++++ GIVEN RECORDS ++++
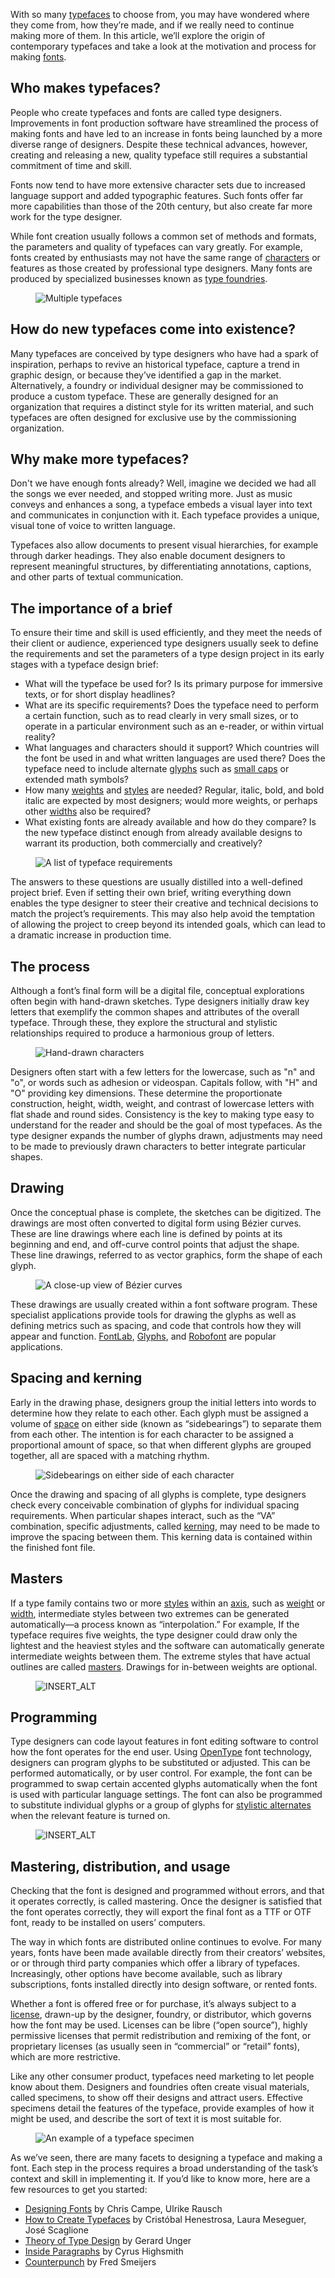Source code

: With so many [typefaces](/glossary/typeface) to choose from, you may have wondered where they come from, how they’re made, and if we really need to continue making more of them. In this article, we’ll explore the origin of contemporary typefaces and take a look at the motivation and process for making [fonts](/glossary/font).

<h2>Who makes typefaces?</h2>

People who create typefaces and fonts are called type designers. Improvements in font production software have streamlined the process of making fonts and have led to an increase in fonts being launched by a more diverse range of designers. Despite these technical advances, however, creating and releasing a new, quality typeface still requires a substantial commitment of time and skill. 

Fonts now tend to have more extensive character sets due to increased language support and added typographic features. Such fonts offer far more capabilities than those of the 20th century, but also create far more work for the type designer.

While font creation usually follows a common set of methods and formats, the parameters and quality of typefaces can vary greatly. For example, fonts created by enthusiasts may not have the same range of [characters](/glossary/character) or features as those created by professional type designers. Many fonts are produced by specialized businesses known as [type foundries](/glossary/type_foundry).

<figure>

![Multiple typefaces](images/1MontageofTypefaces.svg)

</figure>

<h2>How do new typefaces come into existence?</h2>

Many typefaces are conceived by type designers who have had a spark of inspiration, perhaps to revive an historical typeface, capture a trend in graphic design, or because they’ve identified a gap in the market. Alternatively, a foundry or individual designer may be commissioned to produce a custom typeface. These are generally designed for an organization that requires a distinct style for its written material, and such typefaces are often designed for exclusive use by the commissioning organization.

<h2>Why make more typefaces?</h2>

Don't we have enough fonts already? Well, imagine we decided we had all the songs we ever needed, and stopped writing more. Just as music conveys and enhances a song, a typeface embeds a visual layer into text and communicates in conjunction with it. Each typeface provides a unique, visual tone of voice to written language.

Typefaces also allow documents to present visual hierarchies, for example through darker headings. They also enable document designers to represent meaningful structures, by differentiating annotations, captions, and other parts of textual communication.

<h2>The importance of a brief</h2>

To ensure their time and skill is used efficiently, and they meet the needs of their client or audience, experienced type designers usually seek to define the requirements and set the parameters of a type design project in its early stages with a typeface design brief:

* What will the typeface be used for? Is its primary purpose for immersive texts, or for short display headlines?
* What are its specific requirements? Does the typeface need to perform a certain function, such as to read clearly in very small sizes, or to operate in a particular environment such as an e-reader, or within virtual reality?
* What languages and characters should it support? Which countries will the font be used in and what written languages are used there? Does the typeface need to include alternate [glyphs](/glossary/glyph) such as [small caps](/glossary/small_caps) or extended math symbols?
* How many [weights](/glossary/weight) and [styles](/glossary/style) are needed? Regular, italic, bold, and bold italic are expected by most designers; would more weights, or perhaps other [widths](/glossary/width) also be required?
* What existing fonts are already available and how do they compare? Is the new typeface distinct enough from already available designs to warrant its production, both commercially and creatively?

<figure>

![A list of typeface requirements](images/2Checklist.svg)

</figure>

The answers to these questions are usually distilled into a well-defined project brief. Even if setting their own brief, writing everything down enables the type designer to steer their creative and technical decisions to match the project’s requirements. This may also help avoid the temptation of allowing the project to creep beyond its intended goals, which can lead to a dramatic increase in production time.

<h2>The process</h2>

Although a font’s final form will be a digital file, conceptual explorations often begin with hand-drawn sketches. Type designers initially draw key letters that exemplify the common shapes and attributes of the overall typeface. Through these, they explore the structural and stylistic relationships required to produce a harmonious group of letters. 

<figure>

![Hand-drawn characters](images/3SketchedType.svg)

</figure>

Designers often start with a few letters for the lowercase, such as "n" and "o", or words such as adhesion or videospan. Capitals follow, with "H" and "O" providing key dimensions. These determine the proportionate construction, height, width, weight, and contrast of lowercase letters with flat shade and round sides. Consistency is the key to making type easy to understand for the reader and should be the goal of most typefaces. As the type designer expands the number of glyphs drawn, adjustments may need to be made to previously drawn characters to better integrate particular shapes.

<h2>Drawing</h2>

Once the conceptual phase is complete, the sketches can be digitized. The drawings are most often converted to digital form using Bézier curves. These are line drawings where each line is defined by points at its beginning and end, and off-curve control points that adjust the shape. These line drawings, referred to as vector graphics, form the shape of each glyph.  

<figure>

![A close-up view of Bézier curves](images/4Beziercurve.svg)

</figure>

These drawings are usually created within a font software program. These specialist applications provide tools for drawing the glyphs as well as defining metrics such as spacing, and code that controls how they will appear and function. [FontLab](https://www.fontlab.com/font-editor/fontlab/), [Glyphs](https://glyphsapp.com), and [Robofont](https://robofont.com/) are popular applications.

<h2>Spacing and kerning</h2>

Early in the drawing phase, designers group the initial letters into words to determine how they relate to each other. Each glyph must be assigned a volume of [space](/glossary/spaces) on either side (known as “sidebearings”) to separate them from each other. The intention is for each character to be assigned a proportional amount of space, so that when different glyphs are grouped together, all are spaced with a matching rhythm.

<figure>

![Sidebearings on either side of each character](images/5Sidebearings.svg)

</figure>

Once the drawing and spacing of all glyphs is complete, type designers check every conceivable combination of glyphs for individual spacing requirements. When particular shapes interact, such as the “VA” combination, specific adjustments, called [kerning](/glossary/kerning_kerning_pairs), may need to be made to improve the spacing between them. This kerning data is contained within the finished font file. 

<h2>Masters</h2>

If a type family contains two or more [styles](/glossary/style) within an [axis](/glossary/axis_in_variable_fonts), such as [weight](/glossary/weight) or [width](/glossary/width), intermediate styles between two extremes can be generated automatically—a process known as “interpolation.” For example, If the typeface requires five weights, the type designer could draw only the lightest and the heaviest styles and the software can automatically generate intermediate weights between them. The extreme styles that have actual outlines are called [masters](/glossary/masters). Drawings for in-between weights are optional.

<figure>

![INSERT_ALT](images/existing_masters.svg)

</figure>

<h2>Programming</h2>

Type designers can code layout features in font editing software to control how the font operates for the end user. Using [OpenType](/glossary/open_type) font technology, designers can program glyphs to be substituted or adjusted. This can be performed automatically, or by user control. For example, the font can be programmed to swap certain accented glyphs automatically when the font is used with particular language settings. The font can also be programmed to substitute individual glyphs or a group of glyphs for [stylistic alternates](/glossary/alternates) when the relevant feature is turned on.

<figure>

![INSERT_ALT](images/existing_alternates.svg)

</figure>

<h2>Mastering, distribution, and usage</h2>

Checking that the font is designed and programmed without errors, and that it operates correctly, is called mastering. Once the designer is satisfied that the font operates correctly, they will export the final font as a TTF or OTF font, ready to be installed on users’ computers. 

The way in which fonts are distributed online continues to evolve. For many years, fonts have been made available directly from their creators’ websites, or or through third party companies which offer a library of typefaces. Increasingly, other options have become available, such as library subscriptions, fonts installed directly into design software, or rented fonts.

Whether a font is offered free or for purchase, it’s always subject to a [license](/glossary/licensing), drawn-up by the designer, foundry, or distributor, which governs how the font may be used. Licenses can be libre (“open source”), highly permissive licenses that permit redistribution and remixing of the font, or proprietary licenses (as usually seen in “commercial” or “retail” fonts), which are more restrictive.

Like any other consumer product, typefaces need marketing to let people know about them. Designers and foundries often create visual materials, called specimens, to show off their designs and attract users. Effective specimens detail the features of the typeface, provide examples of how it might be used, and describe the sort of text it is most suitable for. 

<figure>

![An example of a typeface specimen](images/6SpecimenExample.svg)

</figure>

As we’ve seen, there are many facets to designing a typeface and making a font. Each step in the process requires a broad understanding of the task’s context and skill in implementing it. If you’d like to know more, here are a few resources to get you started:

- [Designing Fonts](https://www.google.com/books/edition/Designing_Fonts/HHRzzQEACAAJ) by Chris Campe, Ulrike Rausch
- [How to Create Typefaces](https://www.google.com/books/edition/How_to_Create_Typefaces/-yW-tAEACAAJ) by Cristóbal Henestrosa, Laura Meseguer, José Scaglione 
- [Theory of Type Design](https://www.google.com/books/edition/Theory_of_Type_Design/_T9iswEACAAJ) by Gerard Unger
- [Inside Paragraphs](https://www.google.com/books/edition/Inside_Paragraphs/nzT3DwAAQBAJ) by Cyrus Highsmith
- [Counterpunch](https://www.google.com/books/edition/Counterpunch/dUZUAAAAMAAJ) by Fred Smeijers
++++
#### TRY IT:
In the entries above, restate word for word the lines between the one holding "<h2>How do new" and the one holding "<h2>Why make more typefaces?</h2>", inclusive, and nothing besides.

#### TASK OUTPUT:
<h2>How do new typefaces come into existence?</h2>

Many typefaces are conceived by type designers who have had a spark of inspiration, perhaps to revive an historical typeface, capture a trend in graphic design, or because they’ve identified a gap in the market. Alternatively, a foundry or individual designer may be commissioned to produce a custom typeface. These are generally designed for an organization that requires a distinct style for its written material, and such typefaces are often designed for exclusive use by the commissioning organization.

<h2>Why make more typefaces?</h2>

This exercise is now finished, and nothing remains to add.